Count the lines in the data below that have "kullanılması" in them, and reply with only that number.

####################

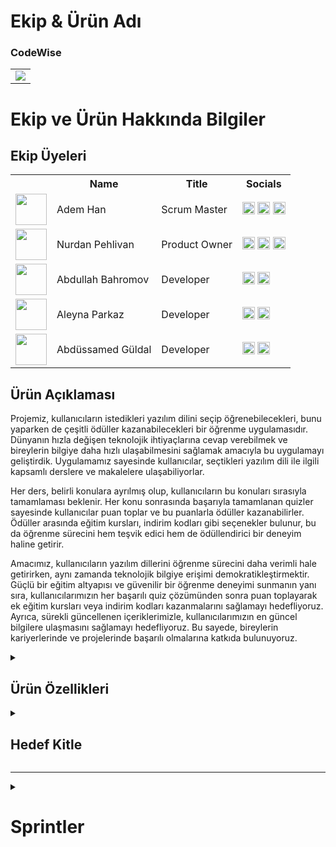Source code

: <html>
  <body>


  # **Ekip & Ürün Adı**

  ### **CodeWise**
  <table>
    <tr>
      <td><img src="bootcamp/general/squarepics/CodeWise.png"" /></td>
    </tr>
  </table>
  

  # Ekip ve Ürün Hakkında Bilgiler

  ## Ekip Üyeleri

  <table>
    <tr>
      <th></th>
      <th>Name</th>
      <th>Title</th>
      <th>Socials</th>
    </tr>
    <tr>
      <td><img src="bootcamp/general/squarepics/Adem.png" width="50" height="50" /></td>
      <td>Adem Han</td>
      <td>Scrum Master</td>
      <td>
        <a href="https://github.com/AdemHan" target="_blank"><img src="bootcamp/general/social/github.png" width="20" height="20"/></a>
        <a href="https://www.linkedin.com/in/adem-han/" target="_blank" ><img src="bootcamp/general/social/linkedin.png" width="20" height="20" /></a>
        <a href="https://www.instagram.com/ademhannnn/" target="_blank"><img src="bootcamp/general/social/instagram.png" width="20" height="20" /></a>
      </td>
    </tr>
    <tr>
      <td><img src="bootcamp/general/squarepics/Nurdan.png" width="50" height="50" /></td>
      <td>Nurdan Pehlivan</td>
      <td>Product Owner</td>
      <td>
        <a href="https://github.com/nurdanpehlivan" target="_blank"><img src="bootcamp/general/social/github.png" width="20" height="20"/></a>
        <a href="https://www.linkedin.com/in/nurdanpehlivan/" target="_blank"><img src="bootcamp/general/social/linkedin.png" width="20" height="20" /></a>
        <a href="https://www.instagram.com/nurdanpehliivan/" target="_blank"><img src="bootcamp/general/social/instagram.png" width="20" height="20" /></a>
      </td>
    </tr>
    <tr>
      <td><img src="bootcamp/general/squarepics/300x300.png" width="50" height="50" /></td>
      <td>Abdullah Bahromov</td>
      <td>Developer</td>
      <td>
        <a href="https://github.com/abdullahbhrmv" target="_blank"><img src="bootcamp/general/social/github.png" width="20" height="20"/></a>
        <a href="https://www.linkedin.com/in/abdullah-bahromov-79b84621a/" target="_blank"><img src="bootcamp/general/social/linkedin.png" width="20" height="20" /></a>
      </td>
    </tr>
    <tr>
      <td><img src="bootcamp/general/squarepics/imresizer-1720349872864.jpg" width="50" height="50" /></td>
      <td>Aleyna Parkaz</td>
      <td>Developer</td>
      <td>
        <a href="https://github.com/aleynaparkaz" target="_blank"><img src="bootcamp/general/social/github.png" width="20" height="20"/></a>
        <a href="https://www.linkedin.com/in/aleyna-parkaz/" target="_blank"><img src="bootcamp/general/social/linkedin.png" width="20" height="20" /></a>
      </td>
    </tr>
    <tr>
      <td><img src="bootcamp/general/squarepics/Abdüssamed.jpg" width="50" height="50" /></td>
      <td>Abdüssamed Güldal</td>
      <td>Developer</td>
      <td>
        <a href="https://github.com/AbdussamedGuldal" target="_blank"><img src="bootcamp/general/social/github.png" width="20" height="20"/></a>
        <a href="https://www.linkedin.com/in/abdussamedguldal/" target="_blank"><img src="bootcamp/general/social/linkedin.png" width="20" height="20" /></a>
      </td>
    </tr>
  </table>





  ## Ürün Açıklaması
  Projemiz, kullanıcıların istedikleri yazılım dilini seçip öğrenebilecekleri, bunu yaparken de çeşitli ödüller kazanabilecekleri bir öğrenme uygulamasıdır. Dünyanın hızla değişen teknolojik ihtiyaçlarına cevap verebilmek ve bireylerin bilgiye daha hızlı ulaşabilmesini sağlamak amacıyla bu uygulamayı geliştirdik. Uygulamamız sayesinde kullanıcılar, seçtikleri yazılım dili ile ilgili kapsamlı derslere ve makalelere ulaşabiliyorlar. 

Her ders, belirli konulara ayrılmış olup, kullanıcıların bu konuları sırasıyla tamamlaması beklenir. Her konu sonrasında başarıyla tamamlanan quizler sayesinde kullanıcılar puan toplar ve bu puanlarla ödüller kazanabilirler. Ödüller arasında eğitim kursları, indirim kodları gibi seçenekler bulunur, bu da öğrenme sürecini hem teşvik edici hem de ödüllendirici bir deneyim haline getirir. 

Amacımız, kullanıcıların yazılım dillerini öğrenme sürecini daha verimli hale getirirken, aynı zamanda teknolojik bilgiye erişimi demokratikleştirmektir. Güçlü bir eğitim altyapısı ve güvenilir bir öğrenme deneyimi sunmanın yanı sıra, kullanıcılarımızın her başarılı quiz çözümünden sonra puan toplayarak ek eğitim kursları veya indirim kodları kazanmalarını sağlamayı hedefliyoruz. Ayrıca, sürekli güncellenen içeriklerimizle, kullanıcılarımızın en güncel bilgilere ulaşmasını sağlamayı hedefliyoruz. Bu sayede, bireylerin kariyerlerinde ve projelerinde başarılı olmalarına katkıda bulunuyoruz.


  <details>
    <summary><h2>Ürün Özellikleri</h2></summary>

  <h3>Dilinizi Seçin:</h3>
    <p>Öğrenim uygulamamız, kullanıcıların öğrenmek istedikleri programlama dilini seçmelerine olanak tanır. Kullanıcılar, seçtikleri dile göre uyarlanmış makalelere, eğitimlere ve derslere erişim sağlayarak istedikleri çalışma alanına etkili bir şekilde odaklanabilirler.</p>

  <h2>Kapsamlı Dersler:</h2>
    <p>Uygulamamızdaki her ders, yapılandırılmış bir öğrenme yolu sağlayacak şekilde belirli konulara bölünmüştür. Kullanıcıların, bir sonraki aşamaya geçmeden önce her bir kavram hakkında sağlam bir anlayışa sahip olacak şekilde bu konuları sırayla tamamlamaları beklenir.</p>

  <h2>Etkileşimli Sınavlar:</h2>
    <p>Kullanıcılar her konuyu tamamladıktan sonra, anlayışlarını pekiştirmek için tasarlanmış testlerle karşılaşacak. Bu testler, kullanıcıları öğrendiklerini uygulamaya teşvik ederek bilgilerini test etmek ve akılda kalıcılığı sağlamak için ilgi çekici bir yol sağlar.</p>

  <h2>İlerleme Takibi:</h2>
    <p>Uygulamamız kullanıcıların derslerdeki ilerlemesini takip ederek hangi konuları tamamladıklarını ve kalanları görmelerine olanak tanır. Bu özellik, kullanıcıların materyal üzerinde çalışırken düzenli ve motive kalmalarına yardımcı olur.</p>

  <h2>Güncel İçerik</h2>
    <p>İçeriğimizi programlama dilleri ve teknolojisindeki en son gelişmeleri yansıtacak şekilde sürekli güncelliyoruz. Bu, kullanıcıların sektörde ihtiyaç duyulan en güncel bilgi ve becerileri öğrenmesini sağlar.</p>

   <h2>Ödül Sistemi:</h2>
    <p>Başarılı quiz çözümleri ve ders ilerlemeleri sonucunda kullanıcılar puanlar kazanır. Bu puanlar, eğitim kursları, indirim kodları gibi ödüller için kullanılabilir, böylece öğrenme süreci daha teşvik edici ve motive edici hale getirilir.</p>

  <h2>Erişilebilir Öğrenim Deneyimi:</h2>
    <p>Amacımız programlama dillerini öğrenmeyi herkes için erişilebilir hale getirmektir. Kullanıcı dostu bir arayüze ve net talimatlara sahip uygulamamız, kullanıcının deneyim düzeyi ne olursa olsun sezgisel ve gezinmesi kolay olacak şekilde tasarlanmıştır</p>

  <h2>Topluluk Desteği:</h2>
    <p>Kullanıcılar uygulama içinde bir öğrenci topluluğuyla bağlantı kurarak bilgi paylaşabilir, sorular sorabilir ve destek sunabilir. Bu ortak çalışmaya dayalı ortam, öğrenme deneyimini geliştirir ve değerli eşler arası etkileşim sağlar.</p>

  <h2>Özelleştirilebilir Öğrenme Yolları:</h2>
    <p>Kullanıcılar öğrenme yollarını hedeflerine ve ilgi alanlarına göre özelleştirebilir. İster sıfırdan başlamak isteyen yeni başlayanlar, ister becerilerini geliştirmeyi amaçlayan deneyimli programcılar olsun, uygulamamız çok çeşitli öğrenme ihtiyaçlarını karşılar.</p>

  <h2>Çoklu Cihaz Uyumluluğu:</h2>
    <p>Öğrenim uygulamamız birden fazla cihazla uyumludur ve kullanıcıların istedikleri zaman, istedikleri yerde öğrenmelerine olanak tanır. Kullanıcılar bilgisayar, tablet veya akıllı telefon üzerinden tercih ettikleri cihazda eğitimlerine sorunsuz bir şekilde devam edebilir.</p>

  <h2>Kişiselleştirilmiş Öneriler:</h2>
    <p>Uygulamamız, kullanıcıların ilerlemesine ve ilgi alanlarına göre daha ileri çalışmalar için kişiselleştirilmiş öneriler sunar. Bu özellik, kullanıcıların öğrenme hedeflerine uygun yeni konuları ve kaynakları keşfetmelerine yardımcı olur.</p>

  <h2>Güvenli ve Özel:</h2>
    <p>Kullanıcılarımızın güvenliğine ve gizliliğine öncelik veriyoruz. Platformumuz, kullanıcıların verilerini korumak ve güvenli bir öğrenme ortamı sağlamak için güçlü güvenlik önlemleriyle oluşturulmuştur.</p>

  </details>

  <details>
    <summary><h2>Hedef Kitle</h2></summary>
    <p>Öğrenme uygulamamız, yeni başlayanlardan deneyimli programcılara kadar geniş bir kitleye yönelik olarak tasarlanmıştır. Öncelikle yeni beceriler kazanmaya istekli ve sürekli öğrenmeye değer veren Y kuşağını ve Z kuşağını hedef alıyor. Bu genç nesiller, kariyer olanaklarını ve kişisel projelerini geliştirmek için çeşitli programlama dillerinde uzmanlaşmaya ilgi duyuyor. Uygulama aynı zamanda geleneksel öğrenme kaynaklarına sınırlı erişime sahip olan ve esnek, hareket halindeki öğrenme çözümlerini tercih eden öğrenciler ve profesyoneller de dahil olmak üzere şehir sakinleri için de idealdir. Ayrıca platformumuz, en son teknolojik gelişmelerden haberdar olma konusunda tutkulu olan ve programlama kavramlarına ilişkin anlayışlarını derinleştirmek isteyen yaşam boyu öğrenenlere hitap etmektedir. Hareket halindeyken taşınabilir ve erişilebilir bir öğrenme aracına ihtiyaç duyan gezginler ve dijital göçebeler, uygulamamızı özellikle yararlı bulacaktır. Ayrıca, bilgilerini yapılandırılmış ve kapsamlı bir şekilde genişletmek isteyen teknoloji meraklıları ve hobi sahipleri de ana hedef kitlemiz arasında yer alıyor. Son olarak, çevresel etkilerinin bilincinde olan sürdürülebilir öğrenciler, atık azaltma ve çevre dostu uygulamaları teşvik etme değerleriyle uyumlu dijital, kağıtsız eğitim yaklaşımımızı takdir edebilir.</p>
  </details>

  --- 


  <details>
    <summary><h1>Sprintler</h1></summary>
  <h1>Sprint 1</h1>
  <details>
    <summary><h3>Sprint 1 - Uygulama Ekran Tasarımları</h3></summary>
  <table style="width: 100%;">
    <tr>
      <td colspan="4" style="text-align: center;"><h2>Kayıt ve Giriş Ekranları</h2></td>
    </tr>
    <tr>
      <td style="width: 25%;"><img src="bootcamp/sprintOne/screenshots/10.png" style="max-width: 100%; height: auto;"></td>
      <td style="width: 25%;"><img src="bootcamp/sprintOne/screenshots/11.png" style="max-width: 100%; height: auto;"></td>
      <td style="width: 25%;"><img src="bootcamp/sprintOne/screenshots/12.png" style="max-width: 100%; height: auto;"></td>
      <td style="width: 25%;"><img src="bootcamp/sprintOne/screenshots/13.png" style="max-width: 100%; height: auto;"></td>
    </tr>
    <tr>
      <td colspan="4" style="text-align: center;"><h2>Ana Ekranlar</h2></td>
    </tr>
    <tr>
      <td style="width: 25%;"><img src="bootcamp/sprintOne/screenshots/20.png" style="max-width: 100%; height: auto;"></td>
      <td style="width: 25%;"><img src="bootcamp/sprintOne/screenshots/21.png" style="max-width: 100%; height: auto;"></td>
      <td style="width: 25%;"><img src="bootcamp/sprintOne/screenshots/22.png" style="max-width: 100%; height: auto;"></td>
    </tr>
    <tr>
      <td colspan="4" style="text-align: center;"><h2>Profil Ekranı</h2></td>
    </tr>
    <tr>
      <td style="width: 25%;"><img src="bootcamp/sprintOne/screenshots/30.png" style="max-width: 100%; height: auto;"></td>
      <td style="width: 25%;"><img src="bootcamp/sprintOne/screenshots/31.png" style="max-width: 100%; height: auto;"></td>
    </tr>
    <tr>
      <td colspan="4" style="text-align: center;"><h2>Test Ekranları</h2></td>
    </tr>
    <tr>
      <td style="width: 25%;"><img src="bootcamp/sprintOne/screenshots/40.png" style="max-width: 100%; height: auto;"></td>
      <td style="width: 25%;"><img src="bootcamp/sprintOne/screenshots/41.png" style="max-width: 100%; height: auto;"></td>
      <td style="width: 25%;"><img src="bootcamp/sprintOne/screenshots/42.png" style="max-width: 100%; height: auto;"></td>
      <td style="width: 25%;"><img src="bootcamp/sprintOne/screenshots/43.png" style="max-width: 100%; height: auto;"></td>
    </tr>
  </table>
  </details>   


  <details>
    <summary><h3>Sprint 1 - Sprint Trello Güncellemeleri</h3></summary>
    <img src="bootcamp/sprintOne/boardupdate/10.png" style="max-width: 100%; height: auto;">
    <img src="bootcamp/sprintOne/boardupdate/11.png" style="max-width: 100%; height: auto;">
    <img src="bootcamp/sprintOne/boardupdate/12.png" style="max-width: 100%; height: auto;">
    <img src="bootcamp/sprintOne/boardupdate/13.png" style="max-width: 100%; height: auto;">
    <img src="bootcamp/sprintOne/boardupdate/14.png" style="max-width: 100%; height: auto;">
    <img src="bootcamp/sprintOne/boardupdate/15.png" style="max-width: 100%; height: auto;">
  </details>"

  - **Sprint içinde tamamlanması tahmin edilen puan**: 15 Puan

  - **Puan tamamlama mantığı**: Toplamda proje boyunca tamamlanması gereken 16 puanlık backlog bulunmaktadır. 3 sprint'e bölündüğünde ilk sprint'e puanı 15 olarak belirledik

  - **Sprint Notları**:
    - Proje yönetimi için  Trello kullanılması kararlaştırıldı.

    - UI tasarımları için Figma kullanılması kararlaştırıldı.

    - Durum yönetimi için Discord kullanılması kararlaştırıldı.

    - Giriş sistemi olarak  email login kullanılması kararlaştırıldı.

    - Giriş sistemini takiben identity verification yapılmasına karar verildi.

  - **Sprint Değerlendirmesi:**
    - Uygulamanın adı üzerinde çalıştık ve 'CodeWise' uygulama isminde karar kıldık

    - Bu sprintte zorlandığımız konulardan biri tasarımdı. Tasarım üzerinde fazla durduk ve biraz zaman kaybettik. Bu yüzden logo üzerine de bir çalışma yapmamıştık. Bu konuda da biraz gecikme yaşandı.

    - Genel olarak güzel bir sprint geçirdik.

  - **Sprint Review Participants:** Adem Han, Nurdan Pehlivan, Abdullah Bahromov, Aleyna Parkaz, Abdüssamed Güldal




---
# Sprint 2
- **Sprint Notları**:
- Sprint 2 boyunca, CodeWise uygulamasının tasarım geliştirmeleri tamamlandı.
- Sprint 1'de belirlenen temel ekran tasarımları (ana sayfa, kayıt ve giriş, kategoriler, profil ve profil düzenleme, ) kullanıcı geri bildirimleri ve farklı dil seçenekleri ihtiyaçlar doğrultusunda detaylandırıldı.
- Kullanıcı etkileşimleri iyileştirildi, görsel öğeler zenginleştirildi ve uygulama genelinde tutarlı bir kullanıcı deneyimi sağlandı.
- Renk paleti, tipografi ve görsel stil seçimleri üzerinde yapılan ince ayarlarla uygulama estetiği güçlendirildi.

- **Sprint içinde tamamlanması tahmin edilen puan**: 14 Puan

- **Puan tamamlama mantığı**: Toplamda proje boyunca tamamlanması gereken 16 puanlık backlog bulunmaktadır. 3 sprint'e bölündüğünde ilk sprint'in en azından 15 ile başlaması, ikinci sprintin 14 ile devam etmesi gerektiğine karar verildi.

- **Daily Scrum**: Daily Scrum toplantıları hem Google Meet hem de zamansal sebeplerle WhatsApp üzerinden yapılmaktadır. Daily Scrum toplantısı örneği Readme dosyasında tarafımızdan paylaşılmıştır:
- 
 ![dailyscrum2](https://github.com/user-attachments/assets/15232ee2-e987-4203-846b-c0e314677318)
 ![dailyscrum](https://github.com/user-attachments/assets/f930119e-98b7-4777-8f4b-20065ac534e7)

- **Sprint Board Update**: Sprint board screenshotları:
- 
![trello](https://github.com/user-attachments/assets/d4e5e038-5ee0-4391-862a-546bdce128c9)



- **Ürün Durumu**: Ekran görüntüleri:


- **Sprint Review**:
  Kullanıcı temel sayfaların arayüzleri, algoritmaları kodlanmış, firebase servislerine bağlantıları yapılmış ve eksiklikleri değerlendirilmiştir. Uygulamanın temel tasarımı belirlenmiş ve üzerinde çalışılmaya başlanmıştır. 

- Sprint Review katılımcıları: Nurdan Pehlivan, Abdullah Bahromov,Abdüssamed Güldal,Aleyna Parkaz,Adem Han

- **Sprint Retrospective:**

  - Takım içindeki görev dağılımıyla ilgili düzenleme yapılması kararı alınmıştır.
  - Takım üyelerinin gelecek sprintlerde aktif olması gerektiğine vurgu yapılmıştır.
 
<details>
    <summary><h3>Sprint 2 de Geliştirilen Ekranlar:</h3></summary>
    <img src="bootcamp/sprintOne/screenshots/60.png" style="max-width: 100%; height: auto;">
    <img src="bootcamp/sprintOne/screenshots/61.png" style="max-width: 100%; height: auto;">
    <img src="bootcamp/sprintOne/screenshots/62.png" style="max-width: 100%; height: auto;">
    <img src="bootcamp/sprintOne/screenshots/63.png" style="max-width: 100%; height: auto;">
    <img src="bootcamp/sprintOne/screenshots/64.png" style="max-width: 100%; height: auto;">

</details>

<details>
    <summary><h3>Sprint 2 de Geliştirilen Ekranlar:</h3></summary>
    <img src="bootcamp/sprintOne/screenshots/70.png" style="max-width: 100%; height: auto;">
    <img src="bootcamp/sprintOne/screenshots/71.png" style="max-width: 100%; height: auto;">
    <img src="bootcamp/sprintOne/screenshots/72.png" style="max-width: 100%; height: auto;">
</details>


---
# Sprint 3
- **Sprint Notları**:
- Sprint 3 boyunca, CodeWise uygulamasının beckend ve quiz soruları tamamlandı.
- Sprint 2'de yapılması kararlaştırılan FLutter,Python,Java,Kotlin,C++ dilleriyle alakalı 10'ar soru hazırlandı.
- Her soru için 10 saniye süre verildi.
- Sayfalar arası bağlantı butonlar aracılığıyla sağlandı.


- **Sprint içinde tamamlanması tahmin edilen puan**: 14 Puan

- **Puan tamamlama mantığı**: Toplamda proje boyunca tamamlanması gereken 16 puanlık backlog bulunmaktadır. 3 sprint'e bölündüğünde ilk sprint'in en azından 15 ile başlaması, ikinci sprintin 14 ile devam etmesi gerektiğine karar verildi, üçüncüsü için de 14 uygun görüldü.

- **Daily Scrum**: Daily Scrum toplantıları hem Discord hem de zamansal sebeplerle WhatsApp üzerinden yapıldı. Daily Scrum toplantısı örneği Readme dosyasında tarafımızdan paylaşılmıştır:

<details>
    <summary><h3>Sprint 3 de Geliştirilen Ekranlar:</h3></summary>    
    <img src="bootcamp/sprintOne/screenshots/317.png" style="max-width: 100%; height: auto;">
  </details>

- **Sprint Board Update**: Sprint board screenshotları:

<details>
    <img src="bootcamp/sprintOne/screenshots/315.png" style="max-width: 100%; height: auto;">
</details>




- **Ürün Durumu**: Ekran görüntüleri tamamlandı


- **Sprint Review**:
  Database'e sorular eklendi. Database'den soruların çekilmesi sağlandı. Soruların çözülmesi için süre tanındı. 

- Sprint Review katılımcıları: Nurdan Pehlivan, Abdullah Bahromov,Abdüssamed Güldal,Aleyna Parkaz,Adem Han

- **Sprint Retrospective:**

  - Gelecek güncellemeler hakkında toplantılar yapılmasına karar verildi.
 
<details>
    <summary><h3>Sprint 3 de Geliştirilen Ekranlar:</h3></summary> 
    ![WhatsApp Görsel 2024-08-09 saat 13 14 23_77da5aba](https://github.com/user-attachments/assets/c2f8ec19-dcc5-4af9-a6d1-e8e1cf01d1d2)
    <img src="bootcamp/sprintOne/screenshots/302.png" style="max-width: 100%; height: auto;">
    <img src="bootcamp/sprintOne/screenshots/303.png" style="max-width: 100%; height: auto;">
    <img src="bootcamp/sprintOne/screenshots/304.png" style="max-width: 100%; height: auto;">
    <img src="bootcamp/sprintOne/screenshots/305.png" style="max-width: 100%; height: auto;">
    <img src="bootcamp/sprintOne/screenshots/306.png" style="max-width: 100%; height: auto;">
    <img src="bootcamp/sprintOne/screenshots/307.png" style="max-width: 100%; height: auto;">
    <img src="bootcamp/sprintOne/screenshots/308.png" style="max-width: 100%; height: auto;">
    <img src="bootcamp/sprintOne/screenshots/309.png" style="max-width: 100%; height: auto;">
    <img src="bootcamp/sprintOne/screenshots/310.png" style="max-width: 100%; height: auto;">
    <img src="bootcamp/sprintOne/screenshots/311.png" style="max-width: 100%; height: auto;">
    <img src="bootcamp/sprintOne/screenshots/312.png" style="max-width: 100%; height: auto;">
    <img src="bootcamp/sprintOne/screenshots/313.png" style="max-width: 100%; height: auto;">
    <img src="bootcamp/sprintOne/screenshots/314.png" style="max-width: 100%; height: auto;">

</details>

  </body>
  </html>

####################

Completed exercise: 4